Wenn du sie nicht abkühlst, kocht das Eigelb weiter und wird gummiartig-fest, es läuft nicht mehr. Das Abkühlen stoppt den Prozess und hilft auch beim Schälen.
Sind weichgekochte Eier sicher für Kinder oder Personen mit geschwächtem Immunsystem?
Das hängt davon ab, wie frisch die Eier sind. Wenn sie sehr frisch sind und aus vertrauenswürdigen Quellen stammen, ist das Risiko gering. Dennoch wird für kleine Kinder, schwangere Frauen oder Personen mit geschwächtem Immunsystem empfohlen, vollständig gekochte Eier zu essen. Ich gebe sie Kindern erst nach 3 Jahren und nur, wenn ich sicher bin, woher sie kommen.
Wie kann ich überprüfen, ob die Eier frisch sind?
Ich lege sie in ein Glas Wasser. Wenn sie auf dem Boden bleiben oder die Spitze leicht zur Oberfläche zeigen, sind sie frisch. Wenn sie schwimmen oder ganz aufrecht stehen, sind sie alt und besser für Kuchen oder zum Wegwerfen geeignet, nicht für weichgekochte Eier.
NÄHRWERTANGABEN (UNGEFÄHR)
Für zwei weichgekochte Eier hat man etwa 140 Kalorien, davon etwa 12 Gramm Eiweiß und 10 Gramm Fett. Fast keine Kohlenhydrate. Sie sind reich an den Vitaminen B, D, etwas Eisen und Selen, Cholin. Weichgekochte Eier haben kein zusätzliches Öl oder Zusätze, daher sind sie aus meiner Sicht eine gute Energiequelle für das Frühstück oder als schneller Snack. Die Fette kommen fast ausschließlich aus dem Eigelb, während das Eiweiß und das Eigelb zusammen das Eiweiß liefern. Sie sind ziemlich sättigend, sodass man nach zwei Stunden nicht hungrig wird. Für eine Low-Carb-Diät sind weichgekochte Eier „Gold“. Aber natürlich, wenn du Cholesterinbeschränkungen hast, frage deinen Arzt, es hat keinen Sinn, mich zu folgen.

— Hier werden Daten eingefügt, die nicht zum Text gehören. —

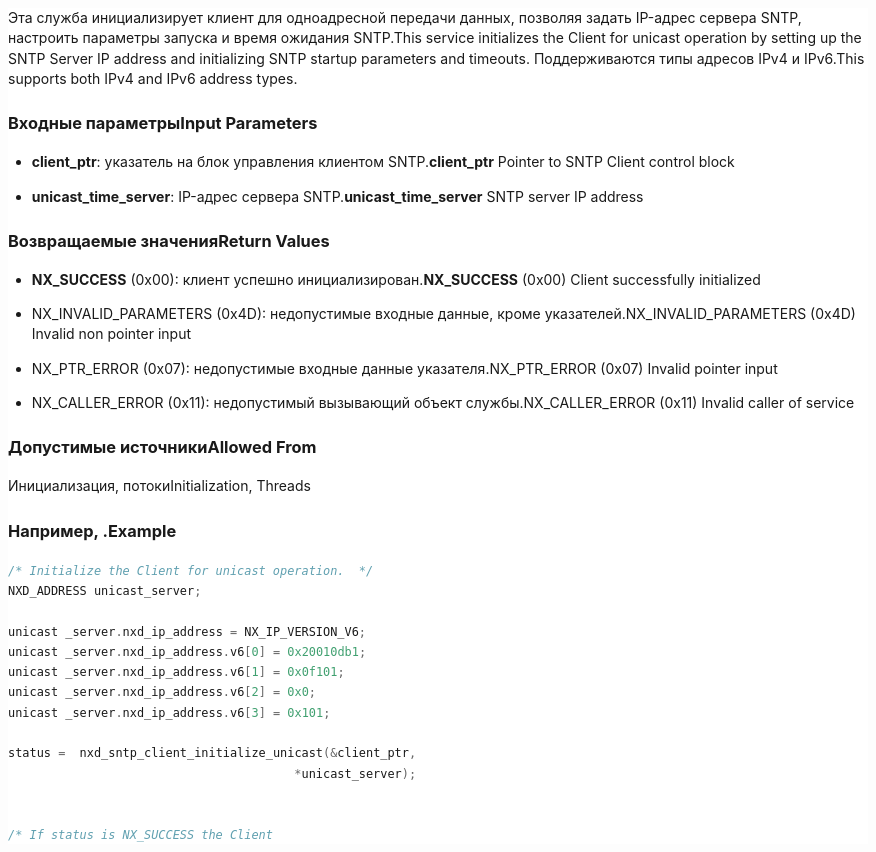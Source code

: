 <span data-ttu-id="62fa7-260">Эта служба инициализирует клиент для одноадресной передачи данных, позволяя задать IP-адрес сервера SNTP, настроить параметры запуска и время ожидания SNTP.</span><span class="sxs-lookup"><span data-stu-id="62fa7-260">This service initializes the Client for unicast operation by setting up the SNTP Server IP address and initializing SNTP startup parameters and timeouts.</span></span> <span data-ttu-id="62fa7-261">Поддерживаются типы адресов IPv4 и IPv6.</span><span class="sxs-lookup"><span data-stu-id="62fa7-261">This supports both IPv4 and IPv6 address types.</span></span>

### <a name="input-parameters"></a><span data-ttu-id="62fa7-262">Входные параметры</span><span class="sxs-lookup"><span data-stu-id="62fa7-262">Input Parameters</span></span>

- <span data-ttu-id="62fa7-263">**client_ptr**: указатель на блок управления клиентом SNTP.</span><span class="sxs-lookup"><span data-stu-id="62fa7-263">**client_ptr** Pointer to SNTP Client control block</span></span>

- <span data-ttu-id="62fa7-264">**unicast_time_server**: IP-адрес сервера SNTP.</span><span class="sxs-lookup"><span data-stu-id="62fa7-264">**unicast_time_server** SNTP server IP address</span></span>

### <a name="return-values"></a><span data-ttu-id="62fa7-265">Возвращаемые значения</span><span class="sxs-lookup"><span data-stu-id="62fa7-265">Return Values</span></span>

- <span data-ttu-id="62fa7-266">**NX_SUCCESS** (0x00): клиент успешно инициализирован.</span><span class="sxs-lookup"><span data-stu-id="62fa7-266">**NX_SUCCESS** (0x00) Client successfully initialized</span></span>

- <span data-ttu-id="62fa7-267">NX_INVALID_PARAMETERS (0x4D): недопустимые входные данные, кроме указателей.</span><span class="sxs-lookup"><span data-stu-id="62fa7-267">NX_INVALID_PARAMETERS (0x4D) Invalid non pointer input</span></span>

- <span data-ttu-id="62fa7-268">NX_PTR_ERROR (0x07): недопустимые входные данные указателя.</span><span class="sxs-lookup"><span data-stu-id="62fa7-268">NX_PTR_ERROR (0x07) Invalid pointer input</span></span>

- <span data-ttu-id="62fa7-269">NX_CALLER_ERROR (0x11): недопустимый вызывающий объект службы.</span><span class="sxs-lookup"><span data-stu-id="62fa7-269">NX_CALLER_ERROR (0x11) Invalid caller of service</span></span>

### <a name="allowed-from"></a><span data-ttu-id="62fa7-270">Допустимые источники</span><span class="sxs-lookup"><span data-stu-id="62fa7-270">Allowed From</span></span>

<span data-ttu-id="62fa7-271">Инициализация, потоки</span><span class="sxs-lookup"><span data-stu-id="62fa7-271">Initialization, Threads</span></span>

### <a name="example"></a><span data-ttu-id="62fa7-272">Например, .</span><span class="sxs-lookup"><span data-stu-id="62fa7-272">Example</span></span>

```C
/* Initialize the Client for unicast operation.  */
NXD_ADDRESS unicast_server;

unicast _server.nxd_ip_address = NX_IP_VERSION_V6;
unicast _server.nxd_ip_address.v6[0] = 0x20010db1;
unicast _server.nxd_ip_address.v6[1] = 0x0f101;
unicast _server.nxd_ip_address.v6[2] = 0x0;
unicast _server.nxd_ip_address.v6[3] = 0x101;

status =  nxd_sntp_client_initialize_unicast(&client_ptr, 
                                        *unicast_server); 


/* If status is NX_SUCCESS the Client 
```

WIE MAN SIE AUFBEWAHRT UND WIEDER AUFHEIZT
Ich bewahre weichgekochte Eier nicht länger als ein paar Stunden auf. Wenn du jedoch zu viele gekocht hast, halte sie ungeschält, mit Schale im Kühlschrank, in kaltem Wasser, wenn du möchtest, aber nicht länger als 24 Stunden. Wenn du sie schälst, wird das weiche Eigelb schnell zäh und bildet manchmal eine seltsame Haut. Es lohnt sich nicht, sie wieder aufzuwärmen, aber wenn du darauf bestehst, kannst du sie 10-20 Sekunden in die Mikrowelle geben (geschält und mit einem Teller abgedeckt) oder kurz in warmes Wasser tauchen, nicht heiß. Aber sie werden nie so wie frisch zubereitet, also ehrlich gesagt, mach sie lieber frisch. Wenn du die geschälten weichgekochten Eier bei Zimmertemperatur vergisst, iss sie nach zwei Stunden nicht mehr – du riskierst, dass sie dir nicht gut bekommen. Ich bevorzuge es, sie frisch zuzubereiten und das Aufbewahren nicht komplizierter zu machen.